* [Source material]
● ● ● ●
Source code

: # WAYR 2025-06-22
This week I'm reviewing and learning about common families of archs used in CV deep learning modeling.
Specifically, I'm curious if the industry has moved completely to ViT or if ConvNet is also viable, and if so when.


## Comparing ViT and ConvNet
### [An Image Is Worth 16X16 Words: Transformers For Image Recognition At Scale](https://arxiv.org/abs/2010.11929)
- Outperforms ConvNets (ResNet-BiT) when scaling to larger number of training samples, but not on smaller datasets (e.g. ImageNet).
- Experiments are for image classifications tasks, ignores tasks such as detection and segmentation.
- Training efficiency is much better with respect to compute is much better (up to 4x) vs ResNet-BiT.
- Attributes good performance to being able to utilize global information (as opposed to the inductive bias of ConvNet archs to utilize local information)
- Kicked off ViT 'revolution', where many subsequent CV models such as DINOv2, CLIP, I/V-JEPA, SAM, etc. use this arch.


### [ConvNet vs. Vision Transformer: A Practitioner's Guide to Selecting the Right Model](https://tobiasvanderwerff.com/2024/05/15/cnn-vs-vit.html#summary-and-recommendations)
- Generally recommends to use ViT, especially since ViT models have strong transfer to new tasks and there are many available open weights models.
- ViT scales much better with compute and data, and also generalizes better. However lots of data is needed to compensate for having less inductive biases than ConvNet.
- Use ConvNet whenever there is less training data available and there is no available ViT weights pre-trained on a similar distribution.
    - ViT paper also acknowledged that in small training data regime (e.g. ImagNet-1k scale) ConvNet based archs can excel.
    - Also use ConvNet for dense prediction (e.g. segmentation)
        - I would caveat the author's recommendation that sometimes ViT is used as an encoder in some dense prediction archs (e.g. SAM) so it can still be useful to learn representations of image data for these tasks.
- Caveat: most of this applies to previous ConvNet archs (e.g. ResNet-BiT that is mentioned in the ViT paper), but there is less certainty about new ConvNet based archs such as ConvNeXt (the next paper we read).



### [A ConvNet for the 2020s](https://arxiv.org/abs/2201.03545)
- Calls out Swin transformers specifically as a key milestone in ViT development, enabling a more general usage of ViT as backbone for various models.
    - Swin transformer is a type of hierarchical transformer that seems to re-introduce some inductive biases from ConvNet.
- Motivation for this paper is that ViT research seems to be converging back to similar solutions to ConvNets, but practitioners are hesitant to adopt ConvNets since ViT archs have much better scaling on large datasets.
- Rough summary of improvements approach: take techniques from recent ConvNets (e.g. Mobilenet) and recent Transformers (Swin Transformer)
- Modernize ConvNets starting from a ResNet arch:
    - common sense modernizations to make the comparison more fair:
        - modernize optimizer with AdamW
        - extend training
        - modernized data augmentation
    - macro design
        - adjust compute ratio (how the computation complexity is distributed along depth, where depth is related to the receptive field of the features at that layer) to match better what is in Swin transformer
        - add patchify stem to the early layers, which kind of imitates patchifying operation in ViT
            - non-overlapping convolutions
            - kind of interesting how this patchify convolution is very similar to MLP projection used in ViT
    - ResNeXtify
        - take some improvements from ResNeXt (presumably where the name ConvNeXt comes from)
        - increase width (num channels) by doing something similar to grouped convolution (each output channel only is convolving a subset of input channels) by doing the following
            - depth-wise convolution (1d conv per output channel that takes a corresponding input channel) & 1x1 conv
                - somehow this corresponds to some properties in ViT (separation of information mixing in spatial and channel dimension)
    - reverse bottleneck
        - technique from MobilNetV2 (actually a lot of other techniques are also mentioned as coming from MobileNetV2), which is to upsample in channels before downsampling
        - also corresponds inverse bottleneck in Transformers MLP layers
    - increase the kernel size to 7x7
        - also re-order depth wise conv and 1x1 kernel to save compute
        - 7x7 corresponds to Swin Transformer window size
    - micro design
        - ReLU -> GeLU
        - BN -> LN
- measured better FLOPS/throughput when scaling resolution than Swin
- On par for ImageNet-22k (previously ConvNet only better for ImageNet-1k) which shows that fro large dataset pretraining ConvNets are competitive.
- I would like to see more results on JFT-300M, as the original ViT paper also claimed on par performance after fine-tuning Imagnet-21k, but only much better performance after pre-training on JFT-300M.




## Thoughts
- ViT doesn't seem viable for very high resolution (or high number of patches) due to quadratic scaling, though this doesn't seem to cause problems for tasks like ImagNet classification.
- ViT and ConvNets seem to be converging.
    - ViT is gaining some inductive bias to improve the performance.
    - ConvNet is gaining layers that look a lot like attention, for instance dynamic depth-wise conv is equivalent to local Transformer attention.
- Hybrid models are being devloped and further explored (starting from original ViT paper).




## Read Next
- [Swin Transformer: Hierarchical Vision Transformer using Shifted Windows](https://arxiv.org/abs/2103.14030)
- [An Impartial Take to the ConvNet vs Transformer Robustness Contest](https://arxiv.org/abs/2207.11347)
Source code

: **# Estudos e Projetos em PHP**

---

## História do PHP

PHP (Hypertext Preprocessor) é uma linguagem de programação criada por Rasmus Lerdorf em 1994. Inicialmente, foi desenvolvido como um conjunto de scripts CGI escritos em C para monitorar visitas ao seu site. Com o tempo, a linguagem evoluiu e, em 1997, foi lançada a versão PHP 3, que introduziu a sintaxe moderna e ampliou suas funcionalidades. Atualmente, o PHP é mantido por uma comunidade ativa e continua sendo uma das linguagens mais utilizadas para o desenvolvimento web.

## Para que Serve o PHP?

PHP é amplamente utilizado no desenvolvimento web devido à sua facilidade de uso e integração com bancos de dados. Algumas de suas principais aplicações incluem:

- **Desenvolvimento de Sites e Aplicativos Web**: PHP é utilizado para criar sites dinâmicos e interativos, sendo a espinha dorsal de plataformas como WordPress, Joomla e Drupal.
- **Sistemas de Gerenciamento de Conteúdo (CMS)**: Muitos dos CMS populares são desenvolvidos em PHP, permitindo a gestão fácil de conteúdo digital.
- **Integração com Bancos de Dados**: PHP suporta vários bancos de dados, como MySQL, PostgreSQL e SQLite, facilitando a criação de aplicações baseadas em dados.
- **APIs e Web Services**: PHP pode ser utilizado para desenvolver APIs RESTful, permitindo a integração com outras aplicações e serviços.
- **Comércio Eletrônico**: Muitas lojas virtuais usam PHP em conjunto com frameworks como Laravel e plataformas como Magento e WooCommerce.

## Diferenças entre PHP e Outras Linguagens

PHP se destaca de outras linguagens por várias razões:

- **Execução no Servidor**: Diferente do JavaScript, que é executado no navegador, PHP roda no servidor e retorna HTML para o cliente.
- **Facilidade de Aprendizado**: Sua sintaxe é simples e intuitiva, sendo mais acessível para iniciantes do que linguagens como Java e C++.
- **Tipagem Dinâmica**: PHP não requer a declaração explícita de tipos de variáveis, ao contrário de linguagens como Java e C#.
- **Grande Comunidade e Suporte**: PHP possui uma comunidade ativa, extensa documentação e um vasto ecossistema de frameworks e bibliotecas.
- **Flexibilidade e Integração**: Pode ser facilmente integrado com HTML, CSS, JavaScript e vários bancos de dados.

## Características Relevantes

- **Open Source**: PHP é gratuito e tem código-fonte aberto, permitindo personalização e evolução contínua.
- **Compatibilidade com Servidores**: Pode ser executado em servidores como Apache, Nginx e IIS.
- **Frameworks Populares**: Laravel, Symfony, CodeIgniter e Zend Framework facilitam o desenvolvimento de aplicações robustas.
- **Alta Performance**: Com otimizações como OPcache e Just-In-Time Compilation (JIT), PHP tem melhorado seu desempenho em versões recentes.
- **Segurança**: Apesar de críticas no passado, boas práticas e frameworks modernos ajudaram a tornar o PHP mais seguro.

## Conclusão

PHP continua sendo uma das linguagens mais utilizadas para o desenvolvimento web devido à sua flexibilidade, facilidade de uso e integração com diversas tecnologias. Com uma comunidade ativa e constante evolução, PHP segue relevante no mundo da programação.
● ● ● ●
* [Exercise brief] With every word kept as it is, set down the entries again.

* [Finished exercise]
Source code

: # WAYR 2025-06-22
This week I'm reviewing and learning about common families of archs used in CV deep learning modeling.
Specifically, I'm curious if the industry has moved completely to ViT or if ConvNet is also viable, and if so when.


## Comparing ViT and ConvNet
### [An Image Is Worth 16X16 Words: Transformers For Image Recognition At Scale](https://arxiv.org/abs/2010.11929)
- Outperforms ConvNets (ResNet-BiT) when scaling to larger number of training samples, but not on smaller datasets (e.g. ImageNet).
- Experiments are for image classifications tasks, ignores tasks such as detection and segmentation.
- Training efficiency is much better with respect to compute is much better (up to 4x) vs ResNet-BiT.
- Attributes good performance to being able to utilize global information (as opposed to the inductive bias of ConvNet archs to utilize local information)
- Kicked off ViT 'revolution', where many subsequent CV models such as DINOv2, CLIP, I/V-JEPA, SAM, etc. use this arch.


### [ConvNet vs. Vision Transformer: A Practitioner's Guide to Selecting the Right Model](https://tobiasvanderwerff.com/2024/05/15/cnn-vs-vit.html#summary-and-recommendations)
- Generally recommends to use ViT, especially since ViT models have strong transfer to new tasks and there are many available open weights models.
- ViT scales much better with compute and data, and also generalizes better. However lots of data is needed to compensate for having less inductive biases than ConvNet.
- Use ConvNet whenever there is less training data available and there is no available ViT weights pre-trained on a similar distribution.
    - ViT paper also acknowledged that in small training data regime (e.g. ImagNet-1k scale) ConvNet based archs can excel.
    - Also use ConvNet for dense prediction (e.g. segmentation)
        - I would caveat the author's recommendation that sometimes ViT is used as an encoder in some dense prediction archs (e.g. SAM) so it can still be useful to learn representations of image data for these tasks.
- Caveat: most of this applies to previous ConvNet archs (e.g. ResNet-BiT that is mentioned in the ViT paper), but there is less certainty about new ConvNet based archs such as ConvNeXt (the next paper we read).



### [A ConvNet for the 2020s](https://arxiv.org/abs/2201.03545)
- Calls out Swin transformers specifically as a key milestone in ViT development, enabling a more general usage of ViT as backbone for various models.
    - Swin transformer is a type of hierarchical transformer that seems to re-introduce some inductive biases from ConvNet.
- Motivation for this paper is that ViT research seems to be converging back to similar solutions to ConvNets, but practitioners are hesitant to adopt ConvNets since ViT archs have much better scaling on large datasets.
- Rough summary of improvements approach: take techniques from recent ConvNets (e.g. Mobilenet) and recent Transformers (Swin Transformer)
- Modernize ConvNets starting from a ResNet arch:
    - common sense modernizations to make the comparison more fair:
        - modernize optimizer with AdamW
        - extend training
        - modernized data augmentation
    - macro design
        - adjust compute ratio (how the computation complexity is distributed along depth, where depth is related to the receptive field of the features at that layer) to match better what is in Swin transformer
        - add patchify stem to the early layers, which kind of imitates patchifying operation in ViT
            - non-overlapping convolutions
            - kind of interesting how this patchify convolution is very similar to MLP projection used in ViT
    - ResNeXtify
        - take some improvements from ResNeXt (presumably where the name ConvNeXt comes from)
        - increase width (num channels) by doing something similar to grouped convolution (each output channel only is convolving a subset of input channels) by doing the following
            - depth-wise convolution (1d conv per output channel that takes a corresponding input channel) & 1x1 conv
                - somehow this corresponds to some properties in ViT (separation of information mixing in spatial and channel dimension)
    - reverse bottleneck
        - technique from MobilNetV2 (actually a lot of other techniques are also mentioned as coming from MobileNetV2), which is to upsample in channels before downsampling
        - also corresponds inverse bottleneck in Transformers MLP layers
    - increase the kernel size to 7x7
        - also re-order depth wise conv and 1x1 kernel to save compute
        - 7x7 corresponds to Swin Transformer window size
    - micro design
        - ReLU -> GeLU
        - BN -> LN
- measured better FLOPS/throughput when scaling resolution than Swin
- On par for ImageNet-22k (previously ConvNet only better for ImageNet-1k) which shows that fro large dataset pretraining ConvNets are competitive.
- I would like to see more results on JFT-300M, as the original ViT paper also claimed on par performance after fine-tuning Imagnet-21k, but only much better performance after pre-training on JFT-300M.




## Thoughts
- ViT doesn't seem viable for very high resolution (or high number of patches) due to quadratic scaling, though this doesn't seem to cause problems for tasks like ImagNet classification.
- ViT and ConvNets seem to be converging.
    - ViT is gaining some inductive bias to improve the performance.
    - ConvNet is gaining layers that look a lot like attention, for instance dynamic depth-wise conv is equivalent to local Transformer attention.
- Hybrid models are being devloped and further explored (starting from original ViT paper).




## Read Next
- [Swin Transformer: Hierarchical Vision Transformer using Shifted Windows](https://arxiv.org/abs/2103.14030)
- [An Impartial Take to the ConvNet vs Transformer Robustness Contest](https://arxiv.org/abs/2207.11347)
Source code

: **# Estudos e Projetos em PHP**

---

## História do PHP

PHP (Hypertext Preprocessor) é uma linguagem de programação criada por Rasmus Lerdorf em 1994. Inicialmente, foi desenvolvido como um conjunto de scripts CGI escritos em C para monitorar visitas ao seu site. Com o tempo, a linguagem evoluiu e, em 1997, foi lançada a versão PHP 3, que introduziu a sintaxe moderna e ampliou suas funcionalidades. Atualmente, o PHP é mantido por uma comunidade ativa e continua sendo uma das linguagens mais utilizadas para o desenvolvimento web.

## Para que Serve o PHP?

PHP é amplamente utilizado no desenvolvimento web devido à sua facilidade de uso e integração com bancos de dados. Algumas de suas principais aplicações incluem:

- **Desenvolvimento de Sites e Aplicativos Web**: PHP é utilizado para criar sites dinâmicos e interativos, sendo a espinha dorsal de plataformas como WordPress, Joomla e Drupal.
- **Sistemas de Gerenciamento de Conteúdo (CMS)**: Muitos dos CMS populares são desenvolvidos em PHP, permitindo a gestão fácil de conteúdo digital.
- **Integração com Bancos de Dados**: PHP suporta vários bancos de dados, como MySQL, PostgreSQL e SQLite, facilitando a criação de aplicações baseadas em dados.
- **APIs e Web Services**: PHP pode ser utilizado para desenvolver APIs RESTful, permitindo a integração com outras aplicações e serviços.
- **Comércio Eletrônico**: Muitas lojas virtuais usam PHP em conjunto com frameworks como Laravel e plataformas como Magento e WooCommerce.

## Diferenças entre PHP e Outras Linguagens

PHP se destaca de outras linguagens por várias razões:

- **Execução no Servidor**: Diferente do JavaScript, que é executado no navegador, PHP roda no servidor e retorna HTML para o cliente.
- **Facilidade de Aprendizado**: Sua sintaxe é simples e intuitiva, sendo mais acessível para iniciantes do que linguagens como Java e C++.
- **Tipagem Dinâmica**: PHP não requer a declaração explícita de tipos de variáveis, ao contrário de linguagens como Java e C#.
- **Grande Comunidade e Suporte**: PHP possui uma comunidade ativa, extensa documentação e um vasto ecossistema de frameworks e bibliotecas.
- **Flexibilidade e Integração**: Pode ser facilmente integrado com HTML, CSS, JavaScript e vários bancos de dados.

## Características Relevantes

- **Open Source**: PHP é gratuito e tem código-fonte aberto, permitindo personalização e evolução contínua.
- **Compatibilidade com Servidores**: Pode ser executado em servidores como Apache, Nginx e IIS.
- **Frameworks Populares**: Laravel, Symfony, CodeIgniter e Zend Framework facilitam o desenvolvimento de aplicações robustas.
- **Alta Performance**: Com otimizações como OPcache e Just-In-Time Compilation (JIT), PHP tem melhorado seu desempenho em versões recentes.
- **Segurança**: Apesar de críticas no passado, boas práticas e frameworks modernos ajudaram a tornar o PHP mais seguro.

## Conclusão

PHP continua sendo uma das linguagens mais utilizadas para o desenvolvimento web devido à sua flexibilidade, facilidade de uso e integração com diversas tecnologias. Com uma comunidade ativa e constante evolução, PHP segue relevante no mundo da programação.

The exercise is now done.